Google probably won’t tell you the number. They’ve received a “cease and desist” order from the owners of the number. But Digg can tell you even though for a bit yesterday they decided they couldn’t and began to delete every page and posting on Digg that contained the number. That was the policy then:
“We’ve been notified by the owners of this intellectual property that they believe the posting of the encryption key infringes their intellectual property rights. In order to respect these rights and to comply with the law, we have removed postings of the key that have been brought to our attention.”
But live by the users, die by the users. Digg, a site whose content is created by over a million users, quickly became the focus of the Digg users who believe, in the core of their being, that “Information wants to be free.” They instantly reacted to the “policy” by flooding Digg with thousands of postings containing the number, together with cross-postings to blogs and forums by thousands. Flowing right behind this first wave was a tsunami of rage directed at Digg itself. By the mornings light, Digg founders had “heard the users” and changed course 180 degrees. In a pure Hail Mary play they decided to go all in on the side of the users:
“We had to make a call, and in our desire to avoid a scenario where Digg would be interrupted or shut down, we decided to comply and remove the stories with the code,” according to the posting. “…You’ve made it clear. You’d rather see Digg go down fighting than bow down to a bigger company. We hear you, and effective immediately we won’t delete stories or comments containing the code and will deal with whatever the consequences might be. If we lose, then what the hell, at least we died trying.”
Digg may indeed die from this decision since the large media companies like to make examples of people and companies that thwart their will — although it usually doesn’t involve companies that can ship bits by the tanker load like Digg and the online behemoth Google. Still, once the lawyers start their billing clocks the only limit is the depth of pockets on all sides of the argument. Digg seems to feel that it has to placate the users who “made it clear.”
But just who is the you that “has made it clear?” Charles Johnson calls it bowing to the mob, ” a virtual lynch mob,” and he has reason to know about the Digg mob. Allah at Hot Air pronounced it a riot as in “laff riot.” The action has created one of the largest Blogpiles even seen on Techmeme as hundreds of blogs weighed in. Other sites and voices call what happened “an example of 21st century digital revolt.” But is it?
Not at all. One of the constants of the Internet since the Stone Ages when hypertext standards were but a gleam in Tim Berners-Lee eye, is the conflict between the “Information wants to be free” crowd and the “Yes, but people need to get paid” set has been a staple on the Net. (Think “Discussions about what ‘fair use’ really means.”)
Both then and now the nature of the living Web is that everything scrolls off. Because of this, everything is repeated.

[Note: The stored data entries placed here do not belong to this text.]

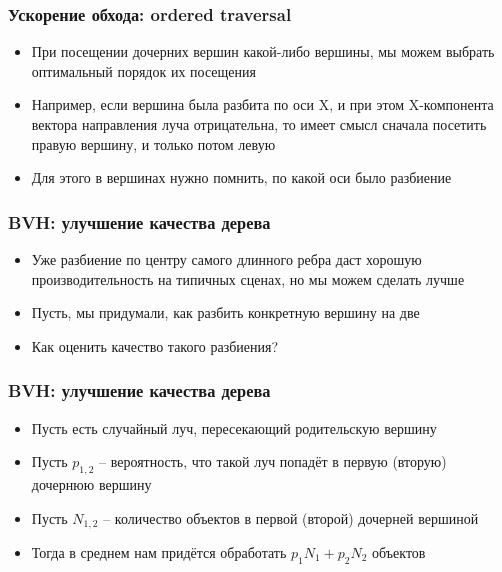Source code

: \documentclass[handout,10pt]{beamer}
\begin{document}
\begin{frame}[fragile]
\frametitle{Ускорение обхода: ordered traversal}
\begin{itemize}
\item При посещении дочерних вершин какой-либо вершины, мы можем выбрать оптимальный порядок их посещения
\pause
\item Например, если вершина была разбита по оси X, и при этом X-компонента вектора направления луча отрицательна, то имеет смысл сначала посетить правую вершину, и только потом левую
\pause
\item Для этого в вершинах нужно помнить, по какой оси было разбиение
\end{itemize}
\end{frame}

\begin{frame}[fragile]
\frametitle{BVH: улучшение качества дерева}
\begin{itemize}
\item Уже разбиение по центру самого длинного ребра даст хорошую производительность на типичных сценах, но мы можем сделать лучше
\pause
\item Пусть, мы придумали, как разбить конкретную вершину на две
\pause
\item Как оценить качество такого разбиения?
\end{itemize}
\end{frame}

\begin{frame}[fragile]
\frametitle{BVH: улучшение качества дерева}
\begin{itemize}
\item Пусть есть случайный луч, пересекающий родительскую вершину
\pause
\item Пусть \begin{math}p_{1,2}\end{math} -- вероятность, что такой луч попадёт в первую (вторую) дочернюю вершину
\pause
\item Пусть \begin{math}N_{1,2}\end{math} -- количество объектов в первой (второй) дочерней вершиной
\pause
\item Тогда в среднем нам придётся обработать \begin{math}p_1N_1+p_2N_2\end{math} объектов
\end{itemize}
\end{frame}
\end{document}
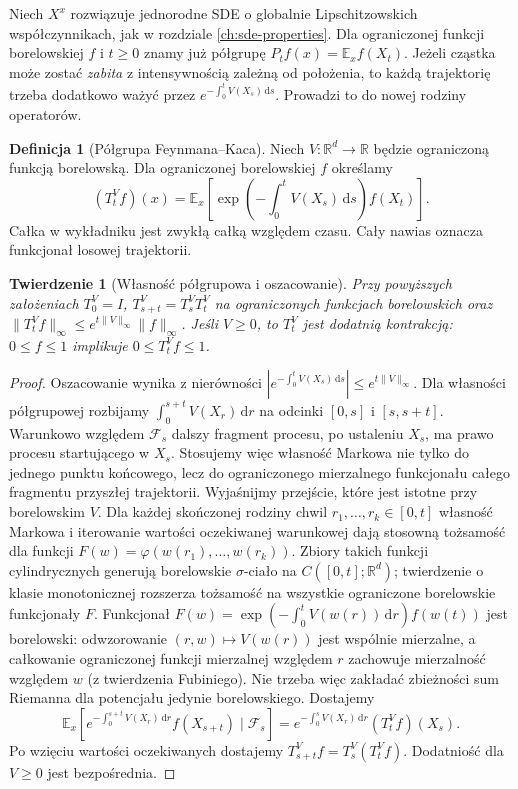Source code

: \documentclass[11pt,a4paper,oneside]{report}
\numberwithin{equation}{chapter}
\theoremstyle{plain}
\newtheorem{twierdzenie}{Twierdzenie}[chapter]
\theoremstyle{definition}
\newtheorem{definicja}{Definicja}[chapter]
\theoremstyle{remark}
\newcommand{\R}{\mathbb{R}}
\newcommand{\E}{\mathbb{E}}
\newcommand{\calF}{\mathcal{F}}
\newcommand{\dd}{\mathrm{d}}
\newcommand{\norm}[1]{\lVert #1\rVert}
\begin{document}
Niech $X^x$ rozwiązuje jednorodne SDE o globalnie
Lipschitzowskich współczynnikach, jak w
rozdziale \ref{ch:sde-properties}. Dla ograniczonej
funkcji borelowskiej $f$ i $t\ge0$ znamy już półgrupę
$P_tf(x)=\E_xf(X_t)$. Jeżeli cząstka może zostać
\emph{zabita} z intensywnością zależną od położenia,
to każdą trajektorię trzeba dodatkowo ważyć przez
$e^{-\int_0^tV(X_s)\,\dd s}$. Prowadzi to do
nowej rodziny operatorów.

\begin{definicja}[Półgrupa Feynmana--Kaca]\label{def:volIII:07:02}
\label{def:fk-semigroup}
Niech $V:\R^d\to\R$ będzie ograniczoną funkcją
borelowską. Dla ograniczonej borelowskiej $f$ określamy
\[
(T_t^Vf)(x)=\E_x\left[
\exp\left(-\int_0^tV(X_s)\,\dd s\right)f(X_t)\right].
\]
Całka w wykładniku jest zwykłą całką względem czasu.
Cały nawias oznacza funkcjonał losowej trajektorii.
\end{definicja}

\begin{twierdzenie}[Własność półgrupowa i oszacowanie]\label{thm:volIII:07:03}
\label{th:fk-semigroup}
Przy powyższych założeniach $T_0^V=I$,
$T_{s+t}^V=T_s^VT_t^V$ na ograniczonych
funkcjach borelowskich oraz
$\norm{T_t^Vf}_\infty\le e^{t\norm V_\infty}\norm f_\infty$.
Jeśli $V\ge0$, to $T_t^V$ jest dodatnią kontrakcją:
$0\le f\le1$ implikuje $0\le T_t^Vf\le1$.
\end{twierdzenie}
\begin{proof}
Oszacowanie wynika z nierówności
$|e^{-\int_0^t V(X_s)\,\dd s}|\le e^{t\norm V_\infty}$.
Dla własności półgrupowej rozbijamy
$\int_0^{s+t}V(X_r)\,\dd r$ na odcinki
$[0,s]$ i $[s,s+t]$. Warunkowo względem $\calF_s$
dalszy fragment procesu, po ustaleniu $X_s$, ma
prawo procesu startującego w $X_s$.
Stosujemy więc własność Markowa nie tylko do
jednego punktu końcowego, lecz do ograniczonego
mierzalnego funkcjonału całego fragmentu przyszłej trajektorii.
Wyjaśnijmy przejście, które jest istotne przy borelowskim $V$.
Dla każdej skończonej rodziny chwil $r_1,\ldots,r_k\in[0,t]$
własność Markowa i iterowanie wartości oczekiwanej warunkowej
dają stosowną tożsamość dla funkcji
$F(w)=\varphi(w(r_1),\ldots,w(r_k))$.
Zbiory takich funkcji cylindrycznych generują borelowskie
$\sigma$-ciało na $C([0,t];\R^d)$; twierdzenie o klasie
monotonicznej rozszerza tożsamość na wszystkie ograniczone
borelowskie funkcjonały $F$. Funkcjonał
$F(w)=\exp(-\int_0^tV(w(r))\,\dd r)f(w(t))$
jest borelowski: odwzorowanie $(r,w)\mapsto V(w(r))$
jest wspólnie mierzalne, a całkowanie ograniczonej funkcji
mierzalnej względem $r$ zachowuje mierzalność względem $w$
(z twierdzenia Fubiniego). Nie trzeba więc zakładać
zbieżności sum Riemanna dla potencjału jedynie borelowskiego.
Dostajemy
\[
\E_x\left[e^{-\int_0^{s+t}V(X_r)\,\dd r}f(X_{s+t})
\mid\calF_s\right]
=e^{-\int_0^sV(X_r)\,\dd r}(T_t^Vf)(X_s).
\]
Po wzięciu wartości oczekiwanych dostajemy
$T_{s+t}^Vf=T_s^V(T_t^Vf)$. Dodatniość dla $V\ge0$
jest bezpośrednia.
\end{proof}
\end{document}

An Internet Stone Age parallel to today’s “sekrit” number kerfuffle was first seen on a massive scale in the “Scientology versus the Internet” Usenet wars of the early 1990s. In this long running flare up, the publication of “secret internal documents of the ‘Church’ of Scientology” were promulgated across the internet via the Usenet group alt.religion.scientology by one Dennis Erlich, a disaffected one-time high ranking member of Scientology.
Because the posting of these documents placed Scientology in an unfavorable light and revealed “trade secrets,” the group moved to expunge the both documents and the newsgroup. Scientology used a host of methods, legal and spam based, to try and stop these documents from being available at all. But the ubergeeks of the newsgroups answered them with mirror sites, document files held on servers in foreign countries, and a “make my day” attitude. The result was that many millions more people grabbed and read the documents exposing the “secrets” of Scientology than ever would have if Scientology has just let sleeping newsgroups be.
Today’s “sekrit number” case is a close parallel. You may not care about defeating a copy-protection scheme on your HD-DVD. You may not even know how to begin. But if somebody tells you a number is a closely guarded secret that is now being widely told, you might just be curious enough to look and save a copy of the number to your hard drive. Just in case.
What is that number again? We forget, but you can find out if you really want to Digg it.
[Pssst…. Be careful with that click. It leads to a Digg post with over 1,300 comments and could take a looooooooong time to load.]